MATERIAL PROVIDED: Begin

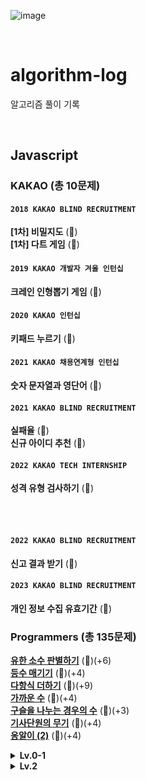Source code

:![image](https://user-images.githubusercontent.com/97934878/208298826-232f9659-06b6-49ec-ae6e-ce790ce57e78.png)

<br/>

# algorithm-log

알고리즘 풀이 기록

<br/>

## Javascript

### KAKAO (총 10문제)

#### `2018 KAKAO BLIND RECRUITMENT`

<b>[1차] 비밀지도</b> (🌟)<br/>
<b>[1차] 다트 게임</b> (🌟)<br/>

#### `2019 KAKAO 개발자 겨울 인턴십`

<b>크레인 인형뽑기 게임</b> (🌟)<br/>

#### `2020 KAKAO 인턴십`

<b>키패드 누르기</b> (🌟)<br/>

#### `2021 KAKAO 채용연계형 인턴십`

<b>숫자 문자열과 영단어</b> (🌟)<br/>

#### `2021 KAKAO BLIND RECRUITMENT`

<b>실패율</b> (🌟)<br/>
<b>신규 아이디 추천</b> (🌟)<br/>

#### `2022 KAKAO TECH INTERNSHIP`

<b>성격 유형 검사하기</b> (🌟)<br/>

<br/>
<br/>

#### `2022 KAKAO BLIND RECRUITMENT`

<b>신고 결과 받기</b> (🌟)<br/>

#### `2023 KAKAO BLIND RECRUITMENT`

<b>개인 정보 수집 유효기간</b> (🌟)<br/>

### Programmers (총 135문제)

[<b>유한 소수 판별하기</b>](https://velog.io/@mayowall/%EC%9C%A0%ED%95%9C%EC%86%8C%EC%88%98-%ED%8C%90%EB%B3%84%ED%95%98%EA%B8%B0-6) (🌟)(+6)<br/>
[<b>등수 매기기</b>](https://velog.io/@mayowall/Programmers-%EB%93%B1%EC%88%98-%EB%A7%A4%EA%B8%B0%EA%B8%B0-2) (🌟)(+4)<br/>
[<b>다항식 더하기</b>](https://velog.io/@mayowall/Programmers-%EB%8B%A4%ED%95%AD%EC%8B%9D-%EB%8D%94%ED%95%98%EA%B8%B0-9) (🌟)(+9)<br/>
[<b>가까운 수</b>](https://velog.io/@mayowall/Programmers-%EA%B0%80%EA%B9%8C%EC%9A%B4-%EC%88%98-4%EC%A0%90) (🌟)(+4)<br/>
[<b>구슬을 나누는 경우의 수</b>](https://velog.io/@mayowall/Programmers-%EA%B5%AC%EC%8A%AC%EC%9D%84-%EB%82%98%EB%88%84%EB%8A%94-%EA%B2%BD%EC%9A%B0%EC%9D%98-%EC%88%98) (🌟)(+3)<br/>
[<b>기사단원의 무기</b>](https://velog.io/@mayowall/Programmers-%EA%B8%B0%EC%82%AC%EB%8B%A8%EC%9B%90%EC%9D%98-%EB%AC%B4%EA%B8%B0-4) (🌟)(+4)<br/>
[<b>옹알이 (2)</b>](https://velog.io/@mayowall/Programmers-%EC%98%B9%EC%95%8C%EC%9D%B4-2-4) (🌟)(+4)<br/>

<!-- lv 0-1 -->
<details>
<summary><b>Lv.0-1</b></summary>
<b>겹치는 선분의 길이</b> (🌟) (+4)<br/>
<b>안전지대</b> (🌟) (+2)<br/>
<b>문자열 나누기</b> (🌟)<br/>
<b>명예의 전당</b> (🌟)<br/>
<b>완주하지 못한 선수</b> (🌟)<br/>
<b>과일 장수</b> (🌟)<br/>
<b>체육복</b> (🌟)<br/>
<b>로또의 최고 순위와 최저 순위</b> (🌟)<br/>
<b>가장 가까운 같은 글자</b> (🌟)<br/>
<b>푸드 파이트 대회</b> (🌟)<br/>
<b>크기가 작은 부분 문자열</b> (🌟)<br/>
<b>소수 만들기</b> (🌟)<br/>
<b>모의고사</b> (🌟)<br/>
<b>소수 찾기</b> (🌟)<br/>
<b>콜라 문제</b> (🌟)<br/>
<b>폰켓몬</b> (🌟)<br/>
<b>2016년</b> (🌟)<br/>
<b>두 개 뽑아서 더하기</b> (🌟)<br/>
<b>K번째수</b> (🌟)<br/>
<b>문자열 내 마음대로 정렬하기</b> (🌟)<br/>
<b>삼총사</b> (🌟)<br/>
<b>최소직사각형</b> (🌟)<br/>
<b>시저 암호</b> (🌟)<br/>
<b>예산</b> (🌟)<br/>
<b>3진법 뒤집기</b> (🌟)<br/>
<b>이상한 문자 만들기</b> (🌟)<br/>
<b>같은 숫자는 싫어</b> (🌟)<br/>
<b>행렬의 덧셈</b> (🌟)<br/>
<b>부족한 금액 계산하기</b> (🌟)<br/>
<b>문자열 다루기 기본</b> (🌟)<br/>
<b>문자열 내림차순으로 배치하기</b> (🌟)<br/>
<b>내적</b> (🌟)<br/>
<b>수박수박수박수박수?</b> (🌟)<br/>
<b>가운데 글자 가져오기</b> (🌟)<br/>
<b>없는 숫자 더하기</b> (🌟)<br/>
<b>음양 더하기</b> (🌟)<br/>
<b>제일 작은 수 제거하기</b> (🌟)<br/>
<b>나누어 떨어지는 숫자 배열</b> (🌟)<br/>
<b>핸드폰 번호 가리기</b> (🌟)<br/>
<b>서울에서 김서방 찾기</b> (🌟)<br/>
<b>콜라즈 추측</b> (🌟)<br/>
<b>두 정수 사이의 값</b> (🌟)<br/>
<b>나머지가 1이 되는 수 찾기</b> (🌟)<br/>
<b>정수 내림차순으로 배치하기</b> (🌟)<br/>
<b>하샤드 수</b> (🌟)<br/>
<b>문자열을 정수로 바꾸기</b> (🌟)<br/>
<b>x만큼 간격이 있는 n개의 숫자</b> (🌟)<br/>
<b>문자열 내 p와 y의 개수</b> (🌟)<br/>
<b>정수 제곱근 판별</b> (🌟)<br/>
<b>자연수를 뒤집어 배열로 만들기</b> (🌟)<br/>
<b>약수의 합</b> (🌟)<br/>
<b>평균 구하기</b> (🌟)<br/>
<b>짝수와 홀수</b> (🌟)<br/>
<b>구슬을 나누는 경우의 수</b> (🌟🌟) (+3)<br/>
<b>A로 B 만들기</b> (🌟)<br/>
<b>팩토리얼</b> (🌟)<br/>
<b>OX 퀴즈</b> (🌟)<br/>
<b>저주의 숫자 3</b> (🌟)<br/>
<b>특이한 정렬</b> (🌟)<br/>
<b>치킨 쿠폰</b> (🌟)(+3)<br/>
<b>피자 나눠먹기</b> (🌟)<br/>
<b>문자열 밀기</b> (🌟)(+4)<br/>
<b>직사각형 넓이 구하기</b> (🌟)(+2)<br/>
<b>로그인 성공?</b> (🌟)<br/>
<b>컨트롤 제트</b> (🌟)<br/>
<b>외계어 사전</b> (🌟)<br/>
<b>삼각형의 완성조건</b> (🌟)<br/>
<b>캐릭터의 좌표</b> (🌟)(+3)<br/>
<b>최빈값 구하기</b> (🌟)(+2)<br/>
<b>분수의 덧셈</b> (🌟)<br/>
<b>문자열 계산하기</b> (🌟)(+3)<br/>
<b>소인수분해</b> (🌟)(+3)<br/>
<b>영어가 싫어요</b> (🌟)<br/>
<b>잘라서 배열로 저장하기</b> (🌟)<br/>
<b>공 던지기</b> (🌟)<br/>
<b>숨어있는 숫자의 덧셈(2)</b> (🌟)(+4)<br/>
<b>이진수 더하기</b> (🌟)<br/>
<b>7의 개수</b> (🌟)<br/>
<b>한 번만 등장한 문자</b> (🌟)<br/>
<b>진료순서 정하기</b> (🌟)<br/>
<b>k의 개수</b> (🌟)<br/>
<b>2차원으로 만들기</b> (🌟)<br/>
<b>모스부호(1)</b> (🌟)<br/>
<b>중복된 문자 제거</b> (🌟)<br/>
<b>합성수 찾기</b> (🌟)<br/>
<b>문자열 정렬하기(2)</b> (🌟)<br/>
<b>369게임</b> (🌟)<br/>
<b>인덱스 바꾸기</b> (🌟)<br/>
<b>숫자 찾기</b> (🌟)<br/>
<b>최댓값 만들기(2)</b> (🌟)<br/>
<b>외계행성의 나이</b> (🌟)<br/>
<b>배열 회전시키기</b> (🌟)<br/>
<b>약수 구하기</b> (🌟)<br/>
<b>가장 큰 수 찾기</b> (🌟)<br/>
<b>가위 바위 보</b> (🌟)<br/>
<b>문자열 정렬하기</b> (🌟)<br/>
<b>대문자와 소문자</b> (🌟)<br/>
<b>n의 배수 고르기</b> (🌟)<br/>
<b>세균 증식</b> (🌟)<br/>
<b>암호 해독</b> (🌟)<br/>
<b>주사위의 개수</b> (🌟)<br/>
<b>개미 군단</b> (🌟)<br/>
<b>모음 제거</b> (🌟)<br/>
<b>숨어있는 숫자의 덧셈</b> (🌟)<br/>
<b>문자열 안의 문자열</b> (🌟)<br/>
<b>배열의 유사도</b> (🌟)<br/>
<b>자릿수 더하기</b> (🌟)<br/>
<b>제곱수 판별하기</b> (🌟)<br/>
<b>옷가게 할인 받기</b> (🌟)<br/>
<b>순서 쌍의 개수</b> (🌟)<br/>
<b>중앙값 구하기</b> (🌟)<br/>
<b>특정 문자 제거하기</b> (🌟)<br/>
<b>문자 반복 출력하기</b> (🌟)<br/>
<b>짝수는 싫어요</b> (🌟)<br/>
<b>편지</b> (🌟)<br/>
<b>짝수 홀수 개수</b> (🌟)<br/>
<b>배열 자르기</b> (🌟)<br/>
<b>아이스 아메리카노</b> (🌟)<br/>
<b>배열 원소의 길이</b> (🌟)<br/>
<b>점의 위치 구하기</b> (🌟)<br/>
<b>삼각형의 완성조건(1)</b> (🌟)<br/>
<b>문자열 뒤집기</b> (🌟)<br/>
<b>최댓값 만들기(1)</b> (🌟)<br/>
<b>피자 나눠먹기(1)</b> (🌟)<br/>
<b>피자 나눠먹기(3)</b> (🌟)<br/>
<b>배열 뒤집기</b> (🌟)<br/>
<b>배열 두 배 만들기</b> (🌟)<br/>
<b>연속된 수의 합</b> (🌟)<br/>
<b>양꼬치</b> (🌟)<br/>
<b>나머지 구하기</b> (🌟)<br/>
</details>

<!-- lv 2 -->
<details> 
  <summary><b>Lv.2</b></summary>
  <b>최댓값과 최솟값</b> (🌟🌟)<br/>
</details>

MATERIAL PROVIDED: End

DIRECTIONS FOR THIS TASK: Extract each line from the entries above that contains the string "summary".

OUTPUT OF THE TASK:
<summary><b>Lv.0-1</b></summary>
  <summary><b>Lv.2</b></summary>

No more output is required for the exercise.